The United States has more lawyers and more lawsuits, per capita, than any other country. But lawsuits don’t create wealth, they only transfer it from one party to another, with lawyers taking a big cut along the way. Few things would help the American economy more than ending the American Rule. Texas reformed its tort law system a few years ago and the results have been dramatic. Doctors have been moving into the state, not out of it, and malpractice insurance costs have fallen 25 percent. And remember, good ideas always spread.
5. Markets Hate Uncertainty
The Great Depression that started in the fall of 1929 ended, at least technically, in early March 1933. The stock market, almost always a leading indicator, had bottomed out the previous June, down 90 percent from its high in September 1929. 1933 would be the second best year for the Dow Jones average in the entire 20th century, coming off, of course, a very low base.

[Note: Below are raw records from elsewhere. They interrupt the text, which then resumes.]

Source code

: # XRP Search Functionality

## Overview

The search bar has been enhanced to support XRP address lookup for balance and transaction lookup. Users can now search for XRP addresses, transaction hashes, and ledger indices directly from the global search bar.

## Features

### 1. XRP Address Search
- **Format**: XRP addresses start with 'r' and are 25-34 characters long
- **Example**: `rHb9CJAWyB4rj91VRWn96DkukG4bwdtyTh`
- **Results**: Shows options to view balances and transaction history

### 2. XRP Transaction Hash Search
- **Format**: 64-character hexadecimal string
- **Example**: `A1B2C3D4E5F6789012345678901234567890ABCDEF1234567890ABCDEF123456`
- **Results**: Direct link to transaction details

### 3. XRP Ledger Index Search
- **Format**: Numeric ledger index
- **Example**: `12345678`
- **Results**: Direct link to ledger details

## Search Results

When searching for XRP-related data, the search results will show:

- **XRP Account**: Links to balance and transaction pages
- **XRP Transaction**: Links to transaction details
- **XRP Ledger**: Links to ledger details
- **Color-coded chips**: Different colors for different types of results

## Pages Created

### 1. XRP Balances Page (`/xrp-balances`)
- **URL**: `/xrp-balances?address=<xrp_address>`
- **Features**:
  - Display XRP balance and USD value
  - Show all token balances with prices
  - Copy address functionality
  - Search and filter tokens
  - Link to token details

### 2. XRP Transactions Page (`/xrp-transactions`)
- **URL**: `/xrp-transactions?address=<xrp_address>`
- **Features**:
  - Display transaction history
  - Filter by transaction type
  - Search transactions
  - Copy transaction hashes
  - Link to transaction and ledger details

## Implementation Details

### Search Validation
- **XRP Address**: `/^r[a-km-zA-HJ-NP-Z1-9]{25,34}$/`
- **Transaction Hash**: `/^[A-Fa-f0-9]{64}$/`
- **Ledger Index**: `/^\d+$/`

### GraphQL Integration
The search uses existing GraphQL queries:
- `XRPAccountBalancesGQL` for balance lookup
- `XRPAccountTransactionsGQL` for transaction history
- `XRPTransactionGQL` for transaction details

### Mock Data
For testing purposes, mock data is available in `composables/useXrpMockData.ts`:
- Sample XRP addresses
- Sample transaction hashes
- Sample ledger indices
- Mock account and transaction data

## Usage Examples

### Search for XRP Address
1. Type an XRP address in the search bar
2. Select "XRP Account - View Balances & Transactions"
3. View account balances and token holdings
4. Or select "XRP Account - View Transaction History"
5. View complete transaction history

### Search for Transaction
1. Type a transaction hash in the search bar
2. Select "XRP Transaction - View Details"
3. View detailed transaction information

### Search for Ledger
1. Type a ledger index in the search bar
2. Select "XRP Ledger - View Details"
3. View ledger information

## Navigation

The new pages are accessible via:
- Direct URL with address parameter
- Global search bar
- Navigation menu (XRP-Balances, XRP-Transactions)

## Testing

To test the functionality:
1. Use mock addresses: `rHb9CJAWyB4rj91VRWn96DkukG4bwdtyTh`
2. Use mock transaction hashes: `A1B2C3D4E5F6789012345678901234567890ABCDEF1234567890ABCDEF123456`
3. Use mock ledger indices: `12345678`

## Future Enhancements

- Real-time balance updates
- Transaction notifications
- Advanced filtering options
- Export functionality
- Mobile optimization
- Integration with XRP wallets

But recovery was very slow in coming. Unemployment, over 25 percent in 1933, was still at 17 percent as late as 1939. Indeed, in 1937, when the economy suddenly turned south again, there was a problem: what to call the new downturn. Most people thought the country was still in a depression, so that word wouldn’t do. But economists, delighted to have a problem that they could actually solve, came up with the word “recession,” and that’s what we have been using ever since.
Usually, when there has been a steep decline in economic activity, recovery is equally steep. The valley is V-shaped. That is what happened in 1920, when there had been a severe post-war depression and then a strong recovery. So why was the recovery so slow in the 1930s? One reason, according to an increasing number of economic historians, is that Franklin Roosevelt had a bad habit of changing his mind. While highly intelligent, he was no student of economics and seldom read books as an adult. So much of his program was, essentially, seat-of-his-pants policy. First there was the National Recovery Administration, which amounted to a vast cartelization of the American economy. When the Supreme Court threw it out—by a unanimous vote—FDR moved on to other remedies, including big tax increases on the rich.
But markets, which can function even in disaster with ruthless efficiency, hate uncertainty. When uncertainty regarding the future is high, they tend to tread water. As a result, there was what is known as a “strike of capital.” While corporations often had large cash balances—General Motors made a profit in every year of the Great Depression—and banks had money to lend, there was little investment and few loans made. Both the banks and the corporations were too uncertain about what the government was going to do next.
That is precisely what is happening today. Banks and corporations have plenty of money. Apple alone is sitting on about $100 billion worth of corporate cash. And yet the recovery from the crash of 2008 has been tepid at best. The valley is U-shaped. Undoubtedly a big reason for that is the enormous uncertainty that has plagued the country since 2008. Will health care—one-sixth of the American economy—be taken over by the folks who run the post office? Will the Bush tax cuts be ended or continued? Will the corporate income tax go up or down? Will manufacturing get a special tax deal? Will so-called millionaires—who, when you listen carefully to what liberal politicians are saying, can earn as little as $200,000 a year—be forced suddenly to pay “their fair share”?
Who knows? So firms and banks are postponing investment decisions until the future is clearer. Perhaps the clearing will happen on November 6.